[Records for the exercise Boundary: Start]
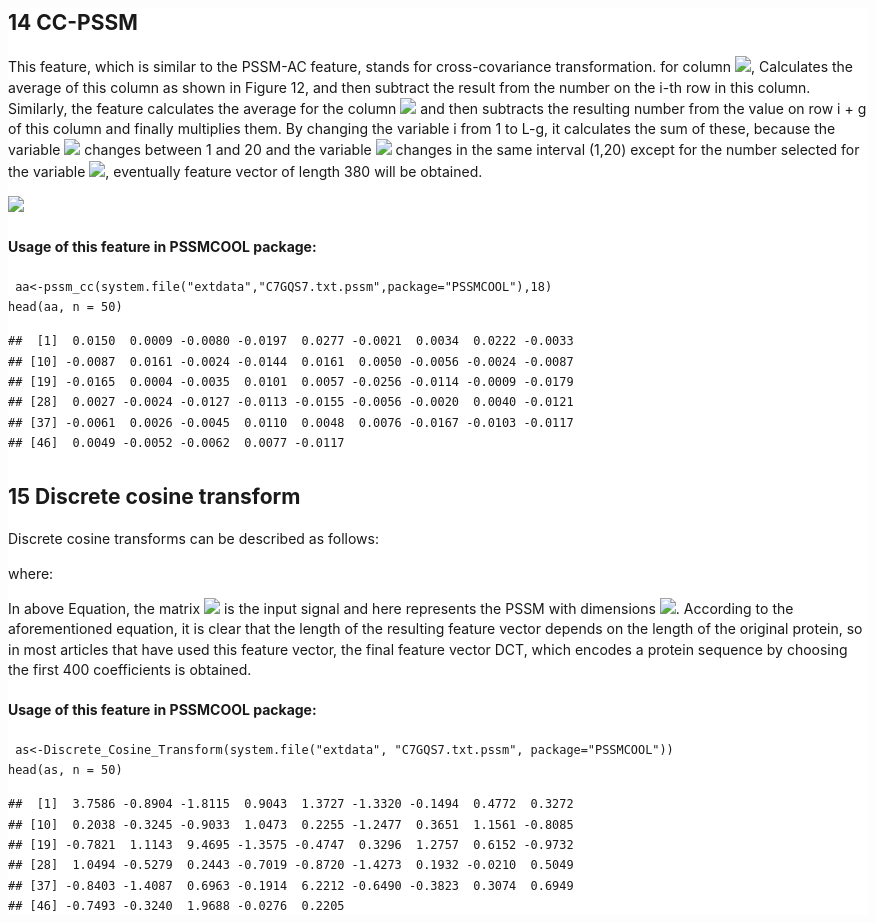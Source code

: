 ## 14 CC-PSSM
<p>This feature, which is similar to the PSSM-AC feature, stands for cross-covariance transformation. for column <img src="https://latex.codecogs.com/svg.latex?%5Cinline%20%5Cboldsymbol%7Bj_1%7D">, Calculates the average of this column as shown in Figure 12, and then subtract the result from the number on the i-th row in this column. Similarly, the feature calculates the average for the column <img src="https://latex.codecogs.com/svg.latex?%5Cinline%20%5Cboldsymbol%7Bj_2%7D"> and then subtracts the resulting number from the value on row i + g of this column and finally multiplies them. By changing the variable i from 1 to L-g, it calculates the sum of these, because the variable <img src="https://latex.codecogs.com/svg.latex?%5Cinline%20%5Cboldsymbol%7Bj_1%7D"> changes between 1 and 20 and the variable <img src="https://latex.codecogs.com/svg.latex?%5Cinline%20%5Cboldsymbol%7Bj_2%7D"> changes in the same interval (1,20) except for the number selected for the variable <img src="https://latex.codecogs.com/svg.latex?%5Cinline%20%5Cboldsymbol%7Bj_1%7D">, eventually feature vector of length 380 will be obtained. </p>

![](vignettes/figures/screens/cc-pssm1.JPG)

![CC-PSSM_{j1,j2}=\sum_{i=1}^{L-g}(P_{i,j1}-\overline {P_{j1}})(P_{i+g,j2}-\overline {P_{j2}})\\
1\leq j1,j2\leq 20](https://latex.codecogs.com/svg.latex?%5Clarge%20CC-PSSM_%7Bj1%2Cj2%7D%3D%5Csum_%7Bi%3D1%7D%5E%7BL-g%7D%28P_%7Bi%2Cj1%7D-%5Coverline%20%7BP_%7Bj1%7D%7D%29%28P_%7Bi&plus;g%2Cj2%7D-%5Coverline%20%7BP_%7Bj2%7D%7D%29%5C%5C%201%5Cleq%20j1%2Cj2%5Cleq%2020)

#### Usage of this feature in PSSMCOOL package:
```
 aa<-pssm_cc(system.file("extdata","C7GQS7.txt.pssm",package="PSSMCOOL"),18)
head(aa, n = 50)
```
```
##  [1]  0.0150  0.0009 -0.0080 -0.0197  0.0277 -0.0021  0.0034  0.0222 -0.0033
## [10] -0.0087  0.0161 -0.0024 -0.0144  0.0161  0.0050 -0.0056 -0.0024 -0.0087
## [19] -0.0165  0.0004 -0.0035  0.0101  0.0057 -0.0256 -0.0114 -0.0009 -0.0179
## [28]  0.0027 -0.0024 -0.0127 -0.0113 -0.0155 -0.0056 -0.0020  0.0040 -0.0121
## [37] -0.0061  0.0026 -0.0045  0.0110  0.0048  0.0076 -0.0167 -0.0103 -0.0117
## [46]  0.0049 -0.0052 -0.0062  0.0077 -0.0117
```

## 15 Discrete cosine transform
<p>Discrete cosine transforms can be described as follows:</p>

![DCT(u,v)=\rho(u)\rho(v)\sum_{x=0}^{M-1}\sum_{y=0}^{N-1}f(x,y)\cos\frac{(2x+1)u\pi}{2M}\cos\frac{(2y+1)v\pi}{2N}\\
0\leq{u}\leq{M-1} \quad ,0\leq{v}\leq{N-1}](https://latex.codecogs.com/svg.latex?%5Clarge%20DCT%28u%2Cv%29%3D%5Crho%28u%29%5Crho%28v%29%5Csum_%7Bx%3D0%7D%5E%7BM-1%7D%5Csum_%7By%3D0%7D%5E%7BN-1%7Df%28x%2Cy%29%5Ccos%5Cfrac%7B%282x&plus;1%29u%5Cpi%7D%7B2M%7D%5Ccos%5Cfrac%7B%282y&plus;1%29v%5Cpi%7D%7B2N%7D%5C%5C%200%5Cleq%7Bu%7D%5Cleq%7BM-1%7D%20%5Cquad%20%2C0%5Cleq%7Bv%7D%5Cleq%7BN-1%7D)

<p> where:</p>

![\rho(u)=\left\{\begin{array}{ll}\sqrt{\frac{1}{M}} &  u=0\\ 
\sqrt{\frac{2}{M}} & 1\leq{u}\leq{M-1}\end{array}\right.\\
\rho(v)=\left\{\begin{array}{ll}\sqrt{\frac{1}{N}} & v=0\\ 
\sqrt{\frac{2}{N}} & 1\leq{v}\leq{N-1}\end{array}\right.](https://latex.codecogs.com/svg.latex?%5Clarge%20%5Crho%28u%29%3D%5Cleft%5C%7B%5Cbegin%7Barray%7D%7Bll%7D%5Csqrt%7B%5Cfrac%7B1%7D%7BM%7D%7D%20%26%20u%3D0%5C%5C%20%5Csqrt%7B%5Cfrac%7B2%7D%7BM%7D%7D%20%26%201%5Cleq%7Bu%7D%5Cleq%7BM-1%7D%5Cend%7Barray%7D%5Cright.%5C%5C%20%5Crho%28v%29%3D%5Cleft%5C%7B%5Cbegin%7Barray%7D%7Bll%7D%5Csqrt%7B%5Cfrac%7B1%7D%7BN%7D%7D%20%26%20v%3D0%5C%5C%20%5Csqrt%7B%5Cfrac%7B2%7D%7BN%7D%7D%20%26%201%5Cleq%7Bv%7D%5Cleq%7BN-1%7D%5Cend%7Barray%7D%5Cright.)

<p> In above Equation, the matrix <img src="https://latex.codecogs.com/svg.latex?%5Cinline%20%5Cboldsymbol%7Bf%28x%2Cy%29%5Cin%20P%5E%7BN%5Ctimes%20M%7D%7D"> is the input signal and here represents the PSSM with dimensions <img src="https://latex.codecogs.com/svg.latex?%5Cinline%20%5Cboldsymbol%7BN%5Ctimes%2020%7D">. According to the aforementioned equation, it is clear that the length of the resulting feature vector depends on the length of the original protein, so in most articles that have used this feature vector, the final feature vector DCT, which encodes a protein sequence by choosing the first 400 coefficients is obtained.</p>

#### Usage of this feature in PSSMCOOL package:
```
 as<-Discrete_Cosine_Transform(system.file("extdata", "C7GQS7.txt.pssm", package="PSSMCOOL"))
head(as, n = 50)
```
```
##  [1]  3.7586 -0.8904 -1.8115  0.9043  1.3727 -1.3320 -0.1494  0.4772  0.3272
## [10]  0.2038 -0.3245 -0.9033  1.0473  0.2255 -1.2477  0.3651  1.1561 -0.8085
## [19] -0.7821  1.1143  9.4695 -1.3575 -0.4747  0.3296  1.2757  0.6152 -0.9732
## [28]  1.0494 -0.5279  0.2443 -0.7019 -0.8720 -1.4273  0.1932 -0.0210  0.5049
## [37] -0.8403 -1.4087  0.6963 -0.1914  6.2212 -0.6490 -0.3823  0.3074  0.6949
## [46] -0.7493 -0.3240  1.9688 -0.0276  0.2205
```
[Records for the exercise Boundary: End]
From the material above, copy every line where the word "extdata" is found.

 aa<-pssm_cc(system.file("extdata","C7GQS7.txt.pssm",package="PSSMCOOL"),18)
 as<-Discrete_Cosine_Transform(system.file("extdata", "C7GQS7.txt.pssm", package="PSSMCOOL"))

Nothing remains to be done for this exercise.